RECORD EXCERPTS:

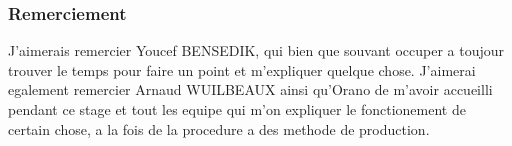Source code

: 

\begin{center}

    \subsubsection*{Remerciement}
J'aimerais remercier Youcef BENSEDIK, qui bien que souvant occuper a toujour trouver le temps pour faire un point et m'expliquer quelque chose. J'aimerai egalement remercier Arnaud WUILBEAUX ainsi qu’Orano  de m'avoir accueilli pendant ce stage et tout les equipe qui m'on expliquer le fonctionement de certain chose, a la fois de la procedure a des methode de production.
\end{center}


\begin{abstract}
    \lipsum[1]
\end{abstract}
    

\begin{adjustwidth}{30pt}{30pt}
\end{adjustwidth}

\tableofcontents
\listoffigures
\clearpage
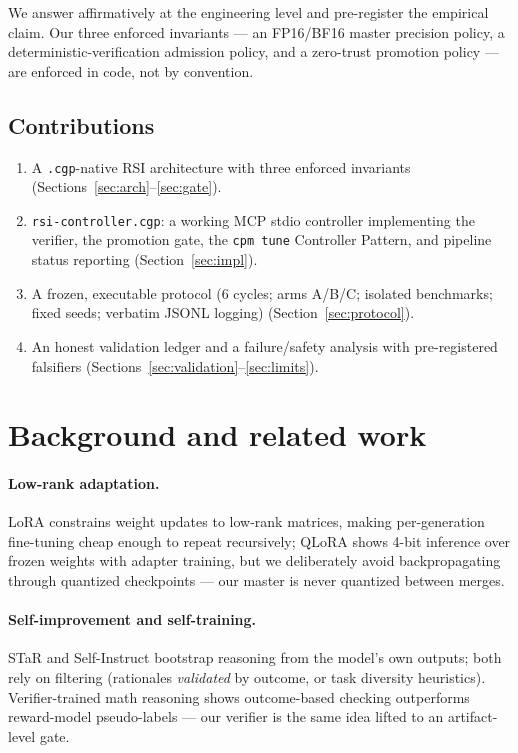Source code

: \documentclass[11pt,a4paper]{article}
\begin{document}
We answer affirmatively at the engineering level and pre-register the
empirical claim. Our three enforced invariants --- an FP16/BF16 master
precision policy, a deterministic-verification admission policy, and a
zero-trust promotion policy --- are enforced in code, not by convention.

\subsection{Contributions}
\begin{enumerate}[leftmargin=1.6em]
  \item A \texttt{.cgp}-native RSI architecture with three enforced invariants
        (Sections~\ref{sec:arch}--\ref{sec:gate}).
  \item \texttt{rsi-controller.cgp}: a working MCP stdio controller implementing
        the verifier, the promotion gate, the \texttt{cpm tune} Controller
        Pattern, and pipeline status reporting (Section~\ref{sec:impl}).
  \item A frozen, executable protocol (6 cycles; arms A/B/C; isolated
        benchmarks; fixed seeds; verbatim JSONL logging)
        (Section~\ref{sec:protocol}).
  \item An honest validation ledger and a failure/safety analysis with
        pre-registered falsifiers (Sections~\ref{sec:validation}--\ref{sec:limits}).
\end{enumerate}

\section{Background and related work}

\paragraph{Low-rank adaptation.} LoRA \cite{hu2022lora} constrains weight
updates to low-rank matrices, making per-generation fine-tuning cheap enough
to repeat recursively; QLoRA \cite{dettmers2023qlora} shows 4-bit inference
over frozen weights with adapter training, but we deliberately avoid
backpropagating through quantized checkpoints --- our master is never
quantized between merges.

\paragraph{Self-improvement and self-training.} STaR \cite{zelikman2022star}
and Self-Instruct \cite{wang2023selfie} bootstrap reasoning from the model's
own outputs; both rely on filtering (rationales \emph{validated} by outcome,
or task diversity heuristics). Verifier-trained math reasoning
\cite{wei2022verifiers} shows outcome-based checking outperforms reward-model
pseudo-labels --- our verifier is the same idea lifted to an artifact-level
gate.
\end{document}
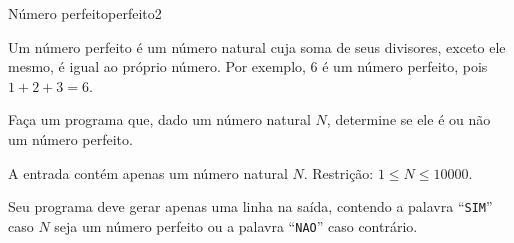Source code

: \documentclass[12pt,a4paper,oneside]{article}
\begin{document}
\begin{problem}{Número perfeito}{perfeito}{2}
 
Um número perfeito é um número natural cuja soma de seus divisores, exceto ele mesmo, é igual ao próprio número. Por exemplo, 6 é um número perfeito, pois $1+2+3=6$.

Faça um programa que, dado um número natural $N$, determine se ele é ou não um número perfeito.

%

\InputFile

A entrada contém apenas um número natural $N$. Restrição: $1 \leq N \leq 10000$.


\OutputFile

Seu programa deve gerar apenas uma linha na saída, contendo a palavra ``\texttt{SIM}'' caso $N$ seja um número perfeito ou a palavra ``\texttt{NAO}'' caso contrário.


\Example

\begin{example}
%
\end{example}

\begin{example}
%
\end{example}

\begin{example}
%
\end{example}




\end{problem}
\end{document}
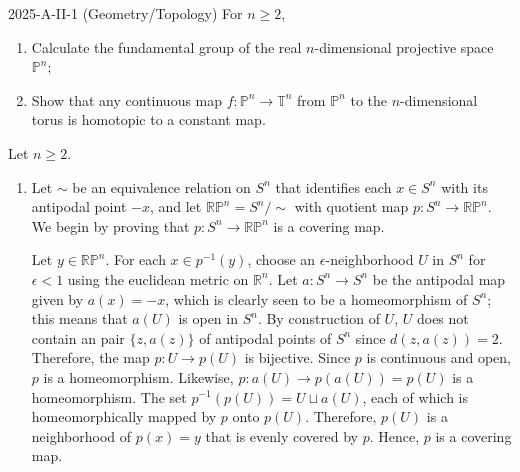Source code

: \documentclass{article}
\begin{document}
\begin{prb}{2025-A-II-1 (Geometry/Topology)}
	For $n\geq 2$, \vspace{-0.35cm}
	\begin{enumerate}[itemsep =-2pt,label = (\roman{*})]
		\item Calculate the fundamental group of the real $n$-dimensional projective space $\mathbb{P}^{n}$; 
		\item Show that any continuous map $f: \mathbb{P}^{n} \to \mathbb{T}^{n}$ from $\mathbb{P}^{n}$ to the $n$-dimensional torus is homotopic to a constant map. 
	\end{enumerate}
\end{prb}
\begin{solutions}
	Let $n \geq 2$. \vspace{-0.35cm}
	
	\begin{enumerate}[itemsep =-2pt,label = (\roman{*})]
		\item Let $\sim$ be an equivalence relation on $S^{n}$ that identifies each $x \in S^{n}$ with its antipodal point $-x$, and let $\mathbb{RP}^{n} = S^{n}/\sim$ with quotient map $p: S^{n} \to \mathbb{RP}^{n}$. We begin by proving that $p: S^{n} \to \mathbb{RP}^{n}$ is a covering map. 
		
		Let $y \in \mathbb{RP}^{n}$. For each $x \in p^{-1}(y)$, choose an $\epsilon$-neighborhood $U$ in $S^{n}$ for $\epsilon < 1$ using the euclidean metric on $\mathbb{R}^{n}$. Let $a: S^{n} \to S^{n}$ be the antipodal map given by $a(x)= -x$, which is clearly seen to be a homeomorphism of $S^{n}$; this means that $a(U)$ is open in $S^{n}$. By construction of $U$, $U$ does not contain an pair $\{z, a(z)\}$ of antipodal points of $S^{n}$ since $d(z, a(z)) = 2$. Therefore, the map $p: U\to p(U)$ is bijective. Since $p$ is continuous and open, $p$ is a homeomorphism. Likewise, $p: a(U) \to p(a(U)) = p(U)$ is a homeomorphism. The set $p^{-1}(p(U)) = U \sqcup a(U)$, each of which is homeomorphically mapped by $p$ onto $p(U)$. Therefore, $p(U)$ is a neighborhood of $p(x) = y$ that is evenly covered by $p$. Hence, $p$ is a covering map. 
		

\end{enumerate}
\end{solutions}
\end{document}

REQUIRED ACTION: Quote the material exactly. Pictures stay out.

RESPONSE TO THIS TASK:
Source code

: 

\begin{center}

    \subsubsection*{Remerciement}
J'aimerais remercier Youcef BENSEDIK, qui bien que souvant occuper a toujour trouver le temps pour faire un point et m'expliquer quelque chose. J'aimerai egalement remercier Arnaud WUILBEAUX ainsi qu’Orano  de m'avoir accueilli pendant ce stage et tout les equipe qui m'on expliquer le fonctionement de certain chose, a la fois de la procedure a des methode de production.
\end{center}


\begin{abstract}
    \lipsum[1]
\end{abstract}
    

\begin{adjustwidth}{30pt}{30pt}
\end{adjustwidth}

\tableofcontents
\listoffigures
\clearpage
Source code

: \documentclass[11pt,a4paper]{article}
\begin{document}
We answer affirmatively at the engineering level and pre-register the
empirical claim. Our three enforced invariants --- an FP16/BF16 master
precision policy, a deterministic-verification admission policy, and a
zero-trust promotion policy --- are enforced in code, not by convention.

\subsection{Contributions}
\begin{enumerate}[leftmargin=1.6em]
  \item A \texttt{.cgp}-native RSI architecture with three enforced invariants
        (Sections~\ref{sec:arch}--\ref{sec:gate}).
  \item \texttt{rsi-controller.cgp}: a working MCP stdio controller implementing
        the verifier, the promotion gate, the \texttt{cpm tune} Controller
        Pattern, and pipeline status reporting (Section~\ref{sec:impl}).
  \item A frozen, executable protocol (6 cycles; arms A/B/C; isolated
        benchmarks; fixed seeds; verbatim JSONL logging)
        (Section~\ref{sec:protocol}).
  \item An honest validation ledger and a failure/safety analysis with
        pre-registered falsifiers (Sections~\ref{sec:validation}--\ref{sec:limits}).
\end{enumerate}

\section{Background and related work}

\paragraph{Low-rank adaptation.} LoRA \cite{hu2022lora} constrains weight
updates to low-rank matrices, making per-generation fine-tuning cheap enough
to repeat recursively; QLoRA \cite{dettmers2023qlora} shows 4-bit inference
over frozen weights with adapter training, but we deliberately avoid
backpropagating through quantized checkpoints --- our master is never
quantized between merges.

\paragraph{Self-improvement and self-training.} STaR \cite{zelikman2022star}
and Self-Instruct \cite{wang2023selfie} bootstrap reasoning from the model's
own outputs; both rely on filtering (rationales \emph{validated} by outcome,
or task diversity heuristics). Verifier-trained math reasoning
\cite{wei2022verifiers} shows outcome-based checking outperforms reward-model
pseudo-labels --- our verifier is the same idea lifted to an artifact-level
gate.
\end{document}
Source code

: \documentclass[12pt,a4paper,oneside]{article}
\begin{document}
\begin{problem}{Número perfeito}{perfeito}{2}
 
Um número perfeito é um número natural cuja soma de seus divisores, exceto ele mesmo, é igual ao próprio número. Por exemplo, 6 é um número perfeito, pois $1+2+3=6$.

Faça um programa que, dado um número natural $N$, determine se ele é ou não um número perfeito.

%

\InputFile

A entrada contém apenas um número natural $N$. Restrição: $1 \leq N \leq 10000$.


\OutputFile

Seu programa deve gerar apenas uma linha na saída, contendo a palavra ``\texttt{SIM}'' caso $N$ seja um número perfeito ou a palavra ``\texttt{NAO}'' caso contrário.


\Example

\begin{example}
%
\end{example}

\begin{example}
%
\end{example}

\begin{example}
%
\end{example}




\end{problem}
\end{document}
Source code

: \documentclass{article}
\begin{document}
\begin{prb}{2025-A-II-1 (Geometry/Topology)}
	For $n\geq 2$, \vspace{-0.35cm}
	\begin{enumerate}[itemsep =-2pt,label = (\roman{*})]
		\item Calculate the fundamental group of the real $n$-dimensional projective space $\mathbb{P}^{n}$; 
		\item Show that any continuous map $f: \mathbb{P}^{n} \to \mathbb{T}^{n}$ from $\mathbb{P}^{n}$ to the $n$-dimensional torus is homotopic to a constant map. 
	\end{enumerate}
\end{prb}
\begin{solutions}
	Let $n \geq 2$. \vspace{-0.35cm}
	
	\begin{enumerate}[itemsep =-2pt,label = (\roman{*})]
		\item Let $\sim$ be an equivalence relation on $S^{n}$ that identifies each $x \in S^{n}$ with its antipodal point $-x$, and let $\mathbb{RP}^{n} = S^{n}/\sim$ with quotient map $p: S^{n} \to \mathbb{RP}^{n}$. We begin by proving that $p: S^{n} \to \mathbb{RP}^{n}$ is a covering map. 
		
		Let $y \in \mathbb{RP}^{n}$. For each $x \in p^{-1}(y)$, choose an $\epsilon$-neighborhood $U$ in $S^{n}$ for $\epsilon < 1$ using the euclidean metric on $\mathbb{R}^{n}$. Let $a: S^{n} \to S^{n}$ be the antipodal map given by $a(x)= -x$, which is clearly seen to be a homeomorphism of $S^{n}$; this means that $a(U)$ is open in $S^{n}$. By construction of $U$, $U$ does not contain an pair $\{z, a(z)\}$ of antipodal points of $S^{n}$ since $d(z, a(z)) = 2$. Therefore, the map $p: U\to p(U)$ is bijective. Since $p$ is continuous and open, $p$ is a homeomorphism. Likewise, $p: a(U) \to p(a(U)) = p(U)$ is a homeomorphism. The set $p^{-1}(p(U)) = U \sqcup a(U)$, each of which is homeomorphically mapped by $p$ onto $p(U)$. Therefore, $p(U)$ is a neighborhood of $p(x) = y$ that is evenly covered by $p$. Hence, $p$ is a covering map. 
		

\end{enumerate}
\end{solutions}
\end{document}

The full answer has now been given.